During the open floor period, it became clear that almost all components on the components list[11] were listed as not requiring help. The group thought this was probably not desired, so Adam Williamson and Edward Kirk promised to look into it.

The next QA weekly meeting will be held on 2010-02-15 at 1600 UTC in #fedora-meeting. The next Bugzappers weekly meeting will be held on 2010-02-16 at 1500 UTC in #fedora-meeting.

Fedora 13 Alpha test compose

Rui He outlined[1] the upcoming Fedora 13 Alpha test compose validation testing schedule, with the release due 2010-02-11 and desktop and installation validation testing due to run through 2010-02-17. She linked to the installation[2] and desktop[3] results matrices, and asked group members to contribute results if they could.

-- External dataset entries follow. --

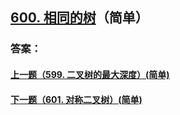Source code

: ## [600. 相同的树](https://leetcode-cn.com/problems/merge-two-sorted-lists/)（简单）





### 答案：



#### [上一题（599. 二叉树的最大深度）(简单)](https://github.com/sdwwld/leetCode/blob/master/src/main/java/com/wld/java/leetcode/leetCode0599.md)

#### [下一题（601. 对称二叉树）(简单)](https://github.com/sdwwld/leetCode/blob/master/src/main/java/com/wld/java/leetcode/leetCode0601.md)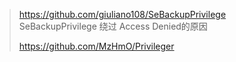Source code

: > https://github.com/giuliano108/SeBackupPrivilege    
> SeBackupPrivilege 绕过 Access Denied的原因      
>
> https://github.com/MzHmO/Privileger        
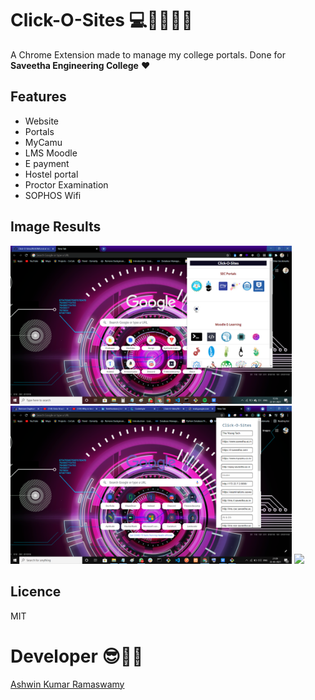 # Click-O-Sites 💻👨‍💻👩‍💻
A Chrome Extension made to manage my college portals. 
Done for **Saveetha Engineering College** ❤

## Features
- Website
- Portals
- MyCamu 
- LMS Moodle 
- E payment
- Hostel portal
- Proctor Examination
- SOPHOS Wifi 

## Image Results

<img src ="Output Images/output.png" width="450px"><img src ="Output Images/output2.png" width="450px">
<img src ="Output Images/outputw.png" width="450px">

## Licence
MIT

# Developer 😎👨‍💻
[Ashwin Kumar Ramaswamy](https://github.com/Ash515)
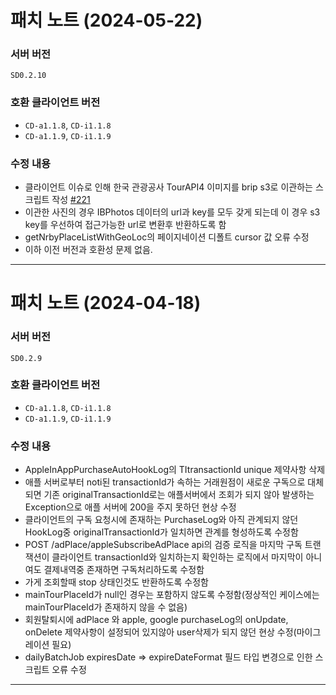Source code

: # 패치 노트 (2024-05-22)

### 서버 버전

`SD0.2.10`

### 호환 클라이언트 버전

- `CD-a1.1.8`, `CD-i1.1.8`
- `CD-a1.1.9`, `CD-i1.1.9`

### 수정 내용

- 클라이언트 이슈로 인해 한국 관광공사 TourAPI4 이미지를 brip s3로 이관하는 스크립트 작성 [#221](https://github.com/idealbloom/TravelIt-RN/issues/221)
- 이관한 사진의 경우 IBPhotos 데이터의 url과 key를 모두 갖게 되는데 이 경우 s3 key를 우선하여 접근가능한 url로 변환후 반환하도록 함
- getNrbyPlaceListWithGeoLoc의 페이지네이션 디폴트 cursor 값 오류 수정
- 이하 이전 버전과 호환성 문제 없음.

---

# 패치 노트 (2024-04-18)

### 서버 버전

`SD0.2.9`

### 호환 클라이언트 버전

- `CD-a1.1.8`, `CD-i1.1.8`
- `CD-a1.1.9`, `CD-i1.1.9`

### 수정 내용

- AppleInAppPurchaseAutoHookLog의 TItransactionId unique 제약사항 삭제
- 애플 서버로부터 noti된 transactionId가 속하는 거래원점이 새로운 구독으로 대체되면 기존 originalTransactionId로는 애플서버에서 조회가 되지 않아 발생하는 Exception으로 애플 서버에 200을 주지 못하던 현상 수정
- 클라이언트의 구독 요청시에 존재하는 PurchaseLog와 아직 관계되지 않던 HookLog중 originalTransactionId가 일치하면 관계를 형성하도록 수정함
- POST /adPlace/appleSubscribeAdPlace api의 검증 로직을 마지막 구독 트랜잭션이 클라이언트 transactionId와 일치하는지 확인하는 로직에서 마지막이 아니여도 결제내역중 존재하면 구독처리하도록 수정함
- 가게 조회할때 stop 상태인것도 반환하도록 수정함
- mainTourPlaceId가 null인 경우는 포함하지 않도록 수정함(정상적인 케이스에는 mainTourPlaceId가 존재하지 않을 수 없음)
- 회원탈퇴시에 adPlace 와 apple, google purchaseLog의 onUpdate, onDelete 제약사항이 설정되어 있지않아 user삭제가 되지 않던 현상 수정(마이그레이션 필요)
- dailyBatchJob expiresDate => expireDateFormat 필드 타입 변경으로 인한 스크립트 오류 수정

---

Automated live image testing

Jon Jaroker kindly explained[1] some work he has been doing on implemented ongoing automated testing of the Fedora live desktop image. His goal is to have an automated testing system which tests both the boot process and some basic desktop functionality using automated scripts, and flags up regressions. Adam Williamson thanked Jon for his work[2] and suggested he co-ordinate with Adam Miller on live image automation, and consider integrating his work into the AutoQA framework[3].

Translation

This section covers the news surrounding the Fedora Translation (L10n) Project[1].

Contributing Writer: Runa Bhattacharjee

Upcoming Fedora 13 Tasks

The software string freeze for Fedora 13 is scheduled for 16th February 2010. Subsequently, the final software translation period starts from 16ht February 2010 and would end on 23rd March 2010[1].

Outage on translate.fedoraproject.org

translate.fedoraproject.org underwent an outage of about 15 hours last week, due to a problem with an update that was run on the servers. The problem was fixed with the help of the Fedora Infrastructure team[1].

Translators Invited for FreeIPA

On behalf of the FreeIPA team, John Dennis has invited translators to contribute to the FreeIPA project localization[1]. The project is currently hosted on transifex.net and the team is preparing for an alpha release of version 2. At present there are 120 strings, but the string count is expected to go up in the near future.

Sponsorship Queue Cleared

Noriko Mizumoto cleared the membership queue for the 'cvsl10n' group, by removing the unapproved requests which did not have a corresponding 'Self Introduction' mail as required by the FLP[1].

New Members/Sponsors in FLP

Hajime Taira[1] returned to the Japanese Translation team and Ben Seo[2] joined the Korean Translation team. Teguh DC[3] has been upgraded to a 'Sponsor' role for the Indonesian Translation team.

Artwork

In this section, we cover the Fedora Design Team[1].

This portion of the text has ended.